• Family physicians can provide in-office treatment for patients with early pregnancy loss, as long as they are hemodynamically stable. A
• Manual vacuum aspiration in the office is as effective as surgical emptying of the uterus (dilatation and curettage) in the operating room. A
• No single in-office option for managing early pregnancy loss—wait and watch, misoprostol, or vacuum aspiration—is clearly more beneficial than another. Patients should be free to choose the method they prefer. A
Strength of recommendation (SOR)
A Good-quality patient-oriented evidence
B Inconsistent or limited-quality patient-oriented evidence
C Consensus, usual practice, opinion, disease-oriented evidence, case series
CASE 1: Janet C is 22 years old, excited about her first pregnancy and eager to do all the right things to have a healthy baby. But now, in her third month, she has started to bleed and has pelvic pain. She calls in a panic. You tell her to come in immediately. In the office, an ultrasound shows a residual gestational sac.
CASE 2: Lizbeth G, 40, is a successful professional, recently married, with a down-to-earth, decisive personality. She and her husband are eager to start a family. But now, in her second month, she calls to say she’s been having severe cramps and heavy bleeding. She knows she is having a miscarriage. When you see her in the examining room, she’s saddened but calm, eager to know what went wrong and what she needs to do now.
CASE 3: Lola M, 36, mother of 2, is in your office for a routine prenatal visit. She’s in her third month, expecting this pregnancy to be as uneventful as her previous ones. But your ultrasound exam reveals that her fetus has no heartbeat.
What would you tell each of these patients? What options would you offer them?
Chances are good that you’ve cared for any number of patients like Janet, Lizbeth, and Lola.

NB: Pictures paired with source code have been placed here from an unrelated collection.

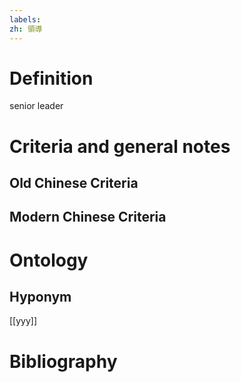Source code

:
```yaml
---
labels: 
zh: 領導
---
```


# Definition
senior leader
# Criteria and general notes
## Old Chinese Criteria

## Modern Chinese Criteria

# Ontology

## Hyponym
[[yyy]]
# Bibliography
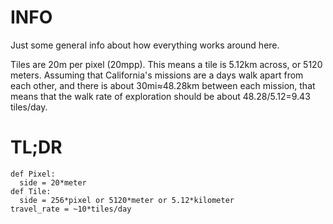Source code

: INFO
=====
Just some general info about how everything works around here.

Tiles are 20m per pixel (20mpp). This means a tile is 5.12km across, or 5120 meters. Assuming that California's missions are a days walk apart from each other, and there is about 30mi≈48.28km between each mission, that means that the walk rate of exploration should be about 48.28/5.12=9.43 tiles/day.

TL;DR
=====
```
def Pixel:
  side = 20*meter
def Tile:
  side = 256*pixel or 5120*meter or 5.12*kilometer
travel_rate = ~10*tiles/day
```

Approximately 15% of clinically recognized pregnancies end in early pregnancy loss (EPL), defined as a miscarriage that occurs earlier than the 12th week of pregnancy. When clinically unrecognized miscarriages are included, the EPL rate may be as high as 30%.1 Most pregnancy losses (80%) occur during the first trimester.2
In the past, EPL was routinely considered an indication for uterine dilatation and curettage (D&C) performed in the operating room.3 This approach was effective, but had serious drawbacks: Costs were high and women had to undergo a surgical procedure that many would prefer to avoid.4
More recently, professional organizations such as the American Academy of Family Physicians and the United Kingdom’s Royal College of Obstetricians and Gynecologists have encouraged a wider range of treatment options that can be provided in an outpatient setting.5,6 These choices, which are available to women with confirmed intrauterine—not ectopic—pregnancy, include “watch and wait” (expectant management), medical management with misoprostol, and outpatient manual vacuum aspiration (MVA) of the uterus.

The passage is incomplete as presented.